By Thornton May
Futurist, Senior Advisor with GP, Executive Director & Dean - IT Leadership Academy
Every projection, about the future of every industry references data. The critical question many senior executive teams have not really come to grips with is – what is the future of data? What questions are we/should we be asking? I recently asked a group of CXOs what questions they were wrestling with in the data space. Several categories of questions emerged.
Is our organization data aware enough? Are we taking data seriously enough? Are data, information, content and/or knowledge an agenda item at each and every board meeting? Are the words “Data,” “Information,” “Content” and/or “Knowledge” literally part of your enterprise Mission/Vision statement? Google’s mission since its foundation [banner headline on its corporate website] is to “organize the world’s information and make it universally accessible and useful.”
In 1734, a group of English parliamentarians commented:
We all know, that what now makes a nation formidable, is not the number nor riches of its inhabitants, but the number of ships of war provided with able seamen, and the number of regular and well disciplined troops they have at their command.
Many strategists are of the opinion [validated by the empirical evidence which is stock price multiples] that organizations facile in extracting value from data have a competitive advantage over those who are not.
Very few executives are unaware that we live in a data rich environment. Very few speeches fail to include at least one charismatic factoid regarding the size of the data sloshing around the global economy.
On a single day Google processes 20 petabytes [~63,000 searches a second]. 50 petabytes is equal to the entire written collection of work by all of mankind (in all languages) since the dawn of civilization.
The awareness question is not that a lot of data exists but rather what should an organization be doing with it. What are current competitors contemplating doing with their data and what are non-traditional competitors capable of doing with data?
Everyone’s list of questions includes timing. How fast is the data environment evolving and how long does the organization have before it needs to do something substantive.
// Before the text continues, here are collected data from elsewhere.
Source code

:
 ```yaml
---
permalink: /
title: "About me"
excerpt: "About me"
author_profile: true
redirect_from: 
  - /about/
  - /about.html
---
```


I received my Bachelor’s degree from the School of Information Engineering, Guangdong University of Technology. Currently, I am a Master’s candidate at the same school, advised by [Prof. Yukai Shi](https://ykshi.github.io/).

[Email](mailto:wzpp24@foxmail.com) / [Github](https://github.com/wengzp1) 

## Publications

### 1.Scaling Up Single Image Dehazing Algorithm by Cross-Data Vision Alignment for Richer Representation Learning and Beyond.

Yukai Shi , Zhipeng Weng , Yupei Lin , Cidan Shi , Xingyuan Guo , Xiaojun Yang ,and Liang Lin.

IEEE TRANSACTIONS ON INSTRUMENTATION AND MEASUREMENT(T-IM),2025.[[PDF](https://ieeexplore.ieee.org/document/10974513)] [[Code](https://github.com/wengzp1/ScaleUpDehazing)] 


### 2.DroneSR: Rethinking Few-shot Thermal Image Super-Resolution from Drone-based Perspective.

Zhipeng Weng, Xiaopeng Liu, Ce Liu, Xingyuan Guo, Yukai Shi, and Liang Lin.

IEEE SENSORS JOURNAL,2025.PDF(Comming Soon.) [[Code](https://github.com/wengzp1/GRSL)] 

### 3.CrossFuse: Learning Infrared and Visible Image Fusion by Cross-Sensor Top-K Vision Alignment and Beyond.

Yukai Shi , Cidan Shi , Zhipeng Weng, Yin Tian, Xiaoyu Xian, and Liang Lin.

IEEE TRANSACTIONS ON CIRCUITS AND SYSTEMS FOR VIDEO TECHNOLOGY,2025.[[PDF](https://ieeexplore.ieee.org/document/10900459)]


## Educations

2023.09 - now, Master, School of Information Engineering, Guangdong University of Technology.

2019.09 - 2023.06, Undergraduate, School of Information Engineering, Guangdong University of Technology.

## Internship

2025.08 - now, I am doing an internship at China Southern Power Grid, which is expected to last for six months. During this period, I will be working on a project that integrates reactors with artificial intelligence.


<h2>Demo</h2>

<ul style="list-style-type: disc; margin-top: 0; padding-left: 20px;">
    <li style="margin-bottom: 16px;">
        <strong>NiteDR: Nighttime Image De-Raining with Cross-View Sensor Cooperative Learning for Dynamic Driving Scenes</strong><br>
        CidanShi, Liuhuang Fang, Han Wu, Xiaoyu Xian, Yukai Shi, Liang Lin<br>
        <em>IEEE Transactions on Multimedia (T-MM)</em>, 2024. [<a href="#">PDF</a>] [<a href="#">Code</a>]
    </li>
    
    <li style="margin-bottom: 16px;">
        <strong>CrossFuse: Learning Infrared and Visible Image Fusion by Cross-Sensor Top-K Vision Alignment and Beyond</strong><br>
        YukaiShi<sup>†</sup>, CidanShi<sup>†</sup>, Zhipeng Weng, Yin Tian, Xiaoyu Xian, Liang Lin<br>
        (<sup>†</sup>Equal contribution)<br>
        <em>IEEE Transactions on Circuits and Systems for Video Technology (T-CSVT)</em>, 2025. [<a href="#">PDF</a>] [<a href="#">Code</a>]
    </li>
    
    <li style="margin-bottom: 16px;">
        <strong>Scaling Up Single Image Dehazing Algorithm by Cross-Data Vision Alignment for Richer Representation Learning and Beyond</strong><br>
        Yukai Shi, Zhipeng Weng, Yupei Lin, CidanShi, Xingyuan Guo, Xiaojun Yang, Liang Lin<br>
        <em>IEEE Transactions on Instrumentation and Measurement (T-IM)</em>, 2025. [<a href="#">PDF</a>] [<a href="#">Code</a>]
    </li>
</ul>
The CEO at IBM, Ginni Rometty believes organizations have a five-year window to become facile with “Cognitive Computing.”
How will changes in data impact the organization – its business model, its customers, and its employees?
Where is our organization vis a vis competitors regarding data competencies?
How will responsible and optimized data capture, management, exploitation and protection be accomplished? Who will drive data exploitation programs?
When faced with challenges managing people in highly regulated, multi-generational environments, organizations deployed human resource management systems [HRMS]. When faced with challenges managing assets in complex, global environments, organizations deployed enterprise resource planning systems [ERP]. Now faced with the challenge of managing data, what kind of systems will we deploy?
Data-Based Decision Making Question
Is the data being collected being used to make better decisions? Michael Wolff, a reporter at The Hollywood Reporter commented on how the Clinton campaign bought almost 80 percent of the more than 120,000 campaign ads during the general election in Florida in an attempt to get their interpretation of the data into the minds of the voters.
Every vertical market now possesses a data service ecosystem – service organizations specializing in domain specific data-enabled value creation. Is our organization connected with the right data service partners? In the political sphere one firm [the one connected to the Trump campaign] claims to have built psychological profiles using 5,000 separate pieces of data on 220 million American voters. Martin Moore, a media scholar at Kings College states: “They were using 40-50,000 different variants of ad every day that were continuously measuring responses and then adapting and evolving based on that response.” In today’s political environment politicians need to know the quirks, nuances and daily habits of voters such that they can be targeted individually.
Where should we be making our data investments?
Which technologies will be emergent and which will become obsolete?
Do we have the right skills to be competitive in a data-based world?
Are there other categories of data questions we should be thinking about?